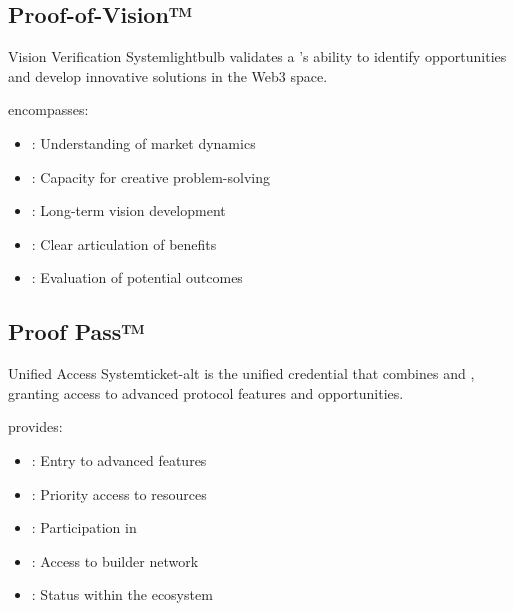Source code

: \subsection{Proof-of-Vision™}

\begin{mfai-box-build}{Vision Verification System}{lightbulb}
 validates a 's ability to identify opportunities and develop innovative solutions in the Web3 space.
\end{mfai-box-build}

 encompasses:

\begin{itemize}[leftmargin=*]
\item {}: Understanding of market dynamics
\item {}: Capacity for creative problem-solving
\item {}: Long-term vision development
\item {}: Clear articulation of benefits
\item {}: Evaluation of potential outcomes
\end{itemize}

\subsection{Proof Pass™}

\begin{mfai-box-prove}{Unified Access System}{ticket-alt}
 is the unified credential that combines  and , granting access to advanced protocol features and opportunities.
\end{mfai-box-prove}

 provides:

\begin{itemize}[leftmargin=*]
\item {}: Entry to advanced features
\item {}: Priority access to resources
\item {}: Participation in 
\item {}: Access to builder network
\item {}: Status within the ecosystem
\end{itemize}


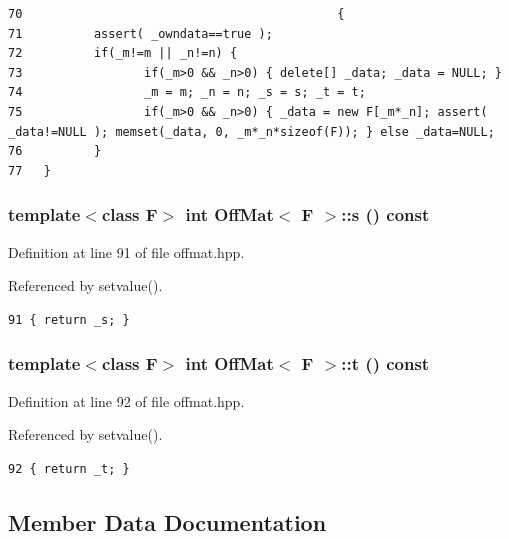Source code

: \footnotesize\begin{verbatim}70                                            {
71          assert( _owndata==true );
72          if(_m!=m || _n!=n) {
73                 if(_m>0 && _n>0) { delete[] _data; _data = NULL; } 
74                 _m = m; _n = n; _s = s; _t = t;
75                 if(_m>0 && _n>0) { _data = new F[_m*_n]; assert( _data!=NULL ); memset(_data, 0, _m*_n*sizeof(F)); } else _data=NULL;
76          }
77   }
\end{verbatim}\normalsize 


\subsubsection{\setlength{\rightskip}{0pt plus 5cm}template$<$class F$>$ int {\bf Off\-Mat}$<$ F $>$::s () const\hspace{0.3cm}{\tt  [inline]}}\label{classOffMat_718f9fe30c4c5a49a2c162d5d70c314b_718f9fe30c4c5a49a2c162d5d70c314b}




Definition at line 91 of file offmat.hpp.

Referenced by setvalue().

\footnotesize\begin{verbatim}91 { return _s; }
\end{verbatim}\normalsize 


\subsubsection{\setlength{\rightskip}{0pt plus 5cm}template$<$class F$>$ int {\bf Off\-Mat}$<$ F $>$::t () const\hspace{0.3cm}{\tt  [inline]}}\label{classOffMat_0fd352f0e5ea01103675de15233b95bd_0fd352f0e5ea01103675de15233b95bd}




Definition at line 92 of file offmat.hpp.

Referenced by setvalue().

\footnotesize\begin{verbatim}92 { return _t; }
\end{verbatim}\normalsize 




\subsection{Member Data Documentation}
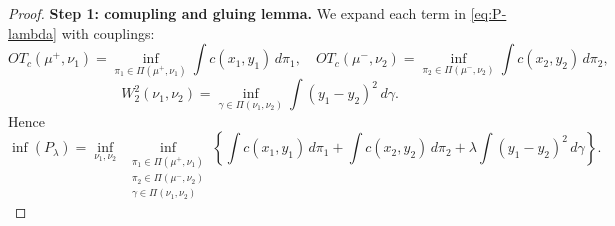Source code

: \documentclass[11pt]{article}
\begin{document}
\begin{proof}


\textbf{Step 1: comupling and gluing lemma.}
We expand each term in \eqref{eq:P-lambda} with couplings:
\begin{equation*}
  OT_c(\mu^+,\nu_1)=\inf_{\pi_1\in\Pi(\mu^+,\nu_1)}\int c(x_1,y_1)\,d\pi_1,
\quad
OT_c(\mu^-,\nu_2)=\inf_{\pi_2\in\Pi(\mu^-,\nu_2)}\int c(x_2,y_2)\,d\pi_2,
\end{equation*}
\begin{equation*}
  W_2^2(\nu_1,\nu_2)=\inf_{\gamma\in\Pi(\nu_1,\nu_2)}\int (y_1-y_2)^2\,d\gamma.
\end{equation*}
Hence
\begin{equation*}
  \inf (P_\lambda) = 
  \inf_{\nu_1,\nu_2}\;
  \inf_{\substack{
    \pi_1\in\Pi(\mu^+,\nu_1)\\
    \pi_2\in\Pi(\mu^-,\nu_2)\\
    \gamma\in\Pi(\nu_1,\nu_2)
    }}\left\{
\int c(x_1,y_1)\,d\pi_1 + \int c(x_2,y_2)\,d\pi_2 + \lambda \int (y_1-y_2)^2\,d\gamma
\right\}.
\end{equation*}




\end{proof}
\end{document}
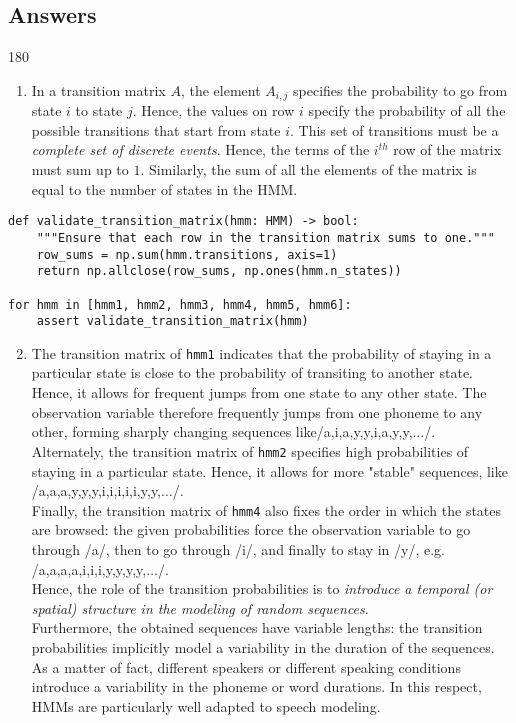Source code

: \documentclass[11pt]{article}
\newenvironment{answer}{\begin{turn}{180}\begin{minipage}[t]{\linewidth}\begin{itshape}}{\end{itshape}\end{minipage}\end{turn}}
\begin{document}
\subsection{Answers}
\label{sec:orgf1d37db}
\begin{answer}
\begin{enumerate}
\item In a transition matrix \(A\), the element \(A_{i,j}\) specifies the
probability to go from state \(i\) to state \(j\). Hence, the values on
row \(i\) specify the probability of all the possible transitions that
start from state \(i\). This set of transitions must be a \emph{complete set
of discrete events}. Hence, the terms of the \(i^{th}\) row of the
matrix must sum up to \(1\). Similarly, the sum of all the elements of
the matrix is equal to the number of states in the HMM.
\end{enumerate}

\begin{verbatim}
def validate_transition_matrix(hmm: HMM) -> bool:
    """Ensure that each row in the transition matrix sums to one."""
    row_sums = np.sum(hmm.transitions, axis=1)
    return np.allclose(row_sums, np.ones(hmm.n_states))

for hmm in [hmm1, hmm2, hmm3, hmm4, hmm5, hmm6]:
    assert validate_transition_matrix(hmm)
\end{verbatim}

\begin{enumerate}
\setcounter{enumi}{1}
\item The transition matrix of \texttt{hmm1} indicates that the probability of
staying in a particular state is close to the probability of
transiting to another state. Hence, it allows for frequent jumps from
one state to any other state. The observation variable therefore
frequently jumps from one phoneme to any other, forming sharply
changing sequences like ​/a,i,a,y,y,i,a,y,y,\(\ldots\)​/.\\
Alternately, the transition matrix of \texttt{hmm2} specifies high
probabilities of staying in a particular state. Hence, it allows for
more "stable" sequences, like ​/a,a,a,y,y,y,i,i,i,i,i,y,y,\(\ldots\)​/.\\
Finally, the transition matrix of \texttt{hmm4} also fixes the order in
which the states are browsed: the given probabilities force the
observation variable to go through ​/a​/, then to go through ​/i​/, and
finally to stay in ​/y​/, e.g. ​/a,a,a,a,i,i,i,y,y,y,y,\(\ldots\)​/.\\
Hence, the role of the transition probabilities is to \emph{introduce a
temporal (or spatial) structure in the modeling of random sequences}.\\
Furthermore, the obtained sequences have variable lengths: the
transition probabilities implicitly model a variability in the duration
of the sequences. As a matter of fact, different speakers or different
speaking conditions introduce a variability in the phoneme or word
durations. In this respect, HMMs are particularly well adapted to speech
modeling.


\end{enumerate}
\end{answer}
\end{document}
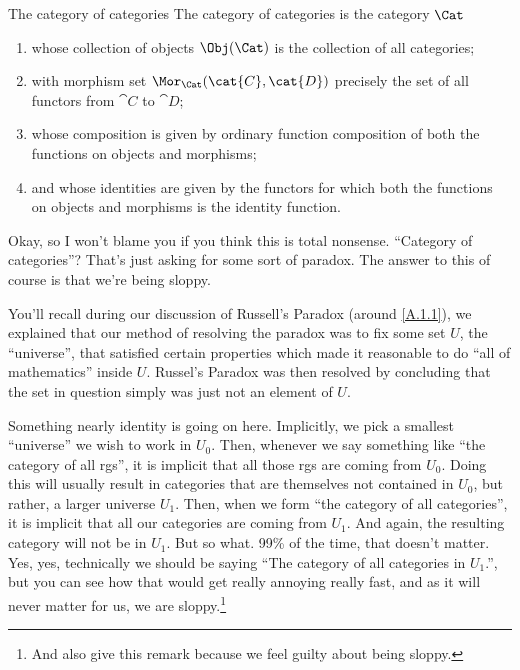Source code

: \begin{exm}{The category of categories}{}
	The category of categories is the category $\Cat$
	\begin{enumerate}
		\item whose collection of objects $\Obj (\Cat )$ is the collection of all categories;
		\item with morphism set $\Mor _{\Cat}(\cat{C},\cat{D})$ precisely the set of all functors from $\cat{C}$ to $\cat{D}$;
		\item whose composition is given by ordinary function composition of both the functions on objects and morphisms;
		\item and whose identities are given by the functors for which both the functions on objects and morphisms is the identity function.
	\end{enumerate}
	\begin{rmk}
		Okay, so I won't blame you if you think this is total nonsense.  ``Category of categories''?  That's just asking for some sort of paradox.  The answer to this of course is that we're being sloppy.
		
		You'll recall during our discussion of Russell's Paradox (around \eqref{A.1.1}), we explained that our method of resolving the paradox was to fix some set $U$, the ``universe'', that satisfied certain properties which made it reasonable to do ``all of mathematics'' inside $U$.  Russel's Paradox was then resolved by concluding that the set in question simply was just not an element of $U$.
		
		Something nearly identity is going on here.  Implicitly, we pick a smallest ``universe'' we wish to work in $U_0$.  Then, whenever we say something like ``the category of all rgs'', it is implicit that all those rgs are coming from $U_0$.  Doing this will usually result in categories that are themselves not contained in $U_0$, but rather, a larger universe $U_1$.  Then, when we form ``the category of all categories'', it is implicit that all our categories are coming from $U_1$.  And again, the resulting category will not be in $U_1$.  But so what.  99\% of the time, that doesn't matter.  Yes, yes, technically we should be saying ``The category of all categories in $U_1$.'', but you can see how that would get really annoying really fast, and as it will never matter for us, we are sloppy.\footnote{And also give this remark because we feel guilty about being sloppy.}
	\end{rmk}
\end{exm}

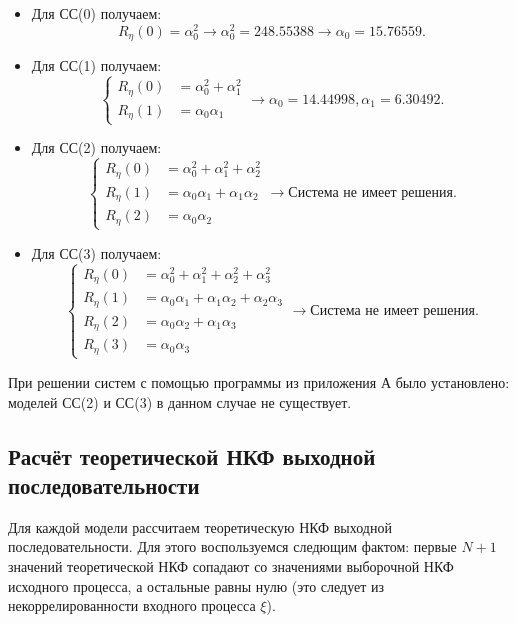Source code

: \documentclass[12pt, fleqn]{article}
\begin{document}
{{{			\begin{itemize}
				\item {
					Для СС(0) получаем:
					\begin{equation*}
						R_{\eta}(0) = \alpha_0^2 \rightarrow \alpha_0^2 = 248.55388 \rightarrow \alpha_0 = 15.76559.
					\end{equation*}
				}
				\item {
					Для СС(1) получаем:
					\begin{equation*}
						\left\{
						\begin{split}
							R_{\eta}(0) &= \alpha_0^2 + \alpha_1^2 \\
							R_{\eta}(1) &= \alpha_0 \alpha_1
						\end{split}
						\right. \rightarrow \alpha_0 = 14.44998, \alpha_1 = 6.30492.
					\end{equation*}
				}
				\item {
					Для СС(2) получаем:
					\begin{equation*}
						\left\{
						\begin{split}
							R_{\eta}(0) &= \alpha_0^2 + \alpha_1^2 + \alpha_2^2 \\
							R_{\eta}(1) &= \alpha_0 \alpha_1 + \alpha_1 \alpha_2 \\
							R_{\eta}(2) &= \alpha_0 \alpha_2
						\end{split}
						\right. \rightarrow \text{Система не имеет решения}.
					\end{equation*}
				}
				\item {
					Для СС(3) получаем:
					\begin{equation*}
						\left\{
						\begin{split}
							R_{\eta}(0) &= \alpha_0^2 + \alpha_1^2 + \alpha_2^2 + \alpha_3^2 \\
							R_{\eta}(1) &= \alpha_0 \alpha_1 + \alpha_1 \alpha_2 + \alpha_2 \alpha_3 \\
							R_{\eta}(2) &= \alpha_0 \alpha_2 + \alpha_1 \alpha_3 \\
							R_{\eta}(3) &= \alpha_0 \alpha_3
						\end{split}
						\right. \rightarrow \text{Система не имеет решения}.
					\end{equation*}
				}				
			\end{itemize}
						
			При решении систем с помощью программы из приложения А было установлено: моделей СС(2) и СС(3) в данном случае не существует.
		}
		\subsection{Расчёт теоретической НКФ выходной последовательности} {
			Для каждой модели рассчитаем теоретическую НКФ выходной последовательности. Для этого воспользуемся следющим фактом: первые $N + 1$ значений теоретической НКФ сопадают со значениями выборочной НКФ исходного процесса, а остальные равны нулю (это следует из некоррелированности входного процесса $\xi$). \medskip
					
}}}
\end{document}
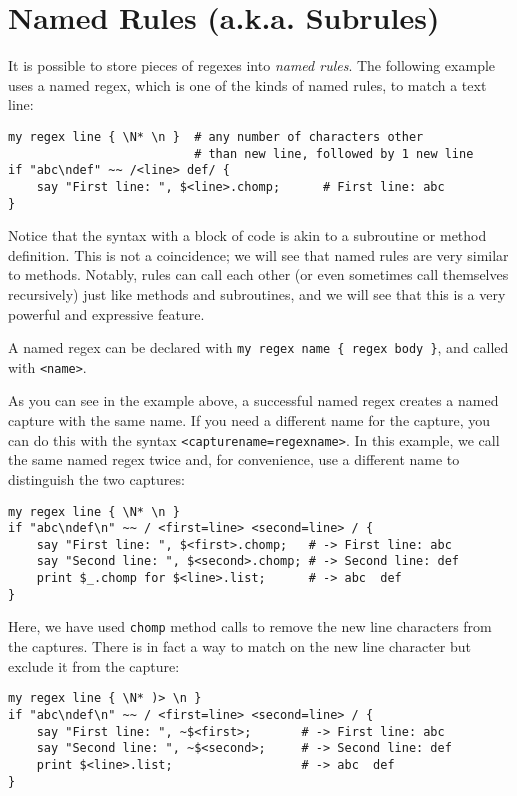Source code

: \section{Named Rules (a.k.a. Subrules)}
\label{subrules}

It is possible to store pieces of regexes into \emph{named rules}. The following example uses a named regex, which 
is one of the kinds of named rules, to match a text line:

\begin{verbatim}
my regex line { \N* \n }  # any number of characters other 
                          # than new line, followed by 1 new line
if "abc\ndef" ~~ /<line> def/ {
    say "First line: ", $<line>.chomp;      # First line: abc
}
\end{verbatim} 

Notice that the syntax with a block of code is akin 
to a subroutine or method definition. This is not a 
coincidence; we will see that named rules are very 
similar to methods. Notably, rules can call 
each other (or even sometimes call themselves 
recursively) just like methods and subroutines, and we will see 
that this is a very powerful and expressive feature.

A named regex can be declared with 
\verb'my regex name { regex body }', and called with 
{\tt <name>}. 

As you can see in the example above, a successful named 
regex creates a named capture with the same name. If you 
need a different name for the capture, you can do this 
with the syntax {\tt <capturename=regexname>}. In this 
example, we call the same named regex twice and, 
for convenience, use a different name to distinguish 
the two captures:

\begin{verbatim}
my regex line { \N* \n }
if "abc\ndef\n" ~~ / <first=line> <second=line> / {
    say "First line: ", $<first>.chomp;   # -> First line: abc
    say "Second line: ", $<second>.chomp; # -> Second line: def
    print $_.chomp for $<line>.list;      # -> abc  def
}
\end{verbatim}

Here, we have used {\tt chomp} method calls to remove 
the new line characters from the captures. There is in 
fact a way to match on the new line character but exclude 
it from the capture:
\begin{verbatim}
my regex line { \N* )> \n }
if "abc\ndef\n" ~~ / <first=line> <second=line> / {
    say "First line: ", ~$<first>;       # -> First line: abc
    say "Second line: ", ~$<second>;     # -> Second line: def
    print $<line>.list;                  # -> abc  def
}
\end{verbatim}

**Work task:** Show, from the listing above, every line holding the word "label".

**Solution for this task:**
\subsubsection{\setlength{\rightskip}{0pt plus 5cm}template$<$class F$>$ int {\bf Off\-Mat}$<$ F $>$::s () const\hspace{0.3cm}{\tt  [inline]}}\label{classOffMat_718f9fe30c4c5a49a2c162d5d70c314b_718f9fe30c4c5a49a2c162d5d70c314b}
\subsubsection{\setlength{\rightskip}{0pt plus 5cm}template$<$class F$>$ int {\bf Off\-Mat}$<$ F $>$::t () const\hspace{0.3cm}{\tt  [inline]}}\label{classOffMat_0fd352f0e5ea01103675de15233b95bd_0fd352f0e5ea01103675de15233b95bd}
\label{sec:orgf1d37db}
\label{subrules}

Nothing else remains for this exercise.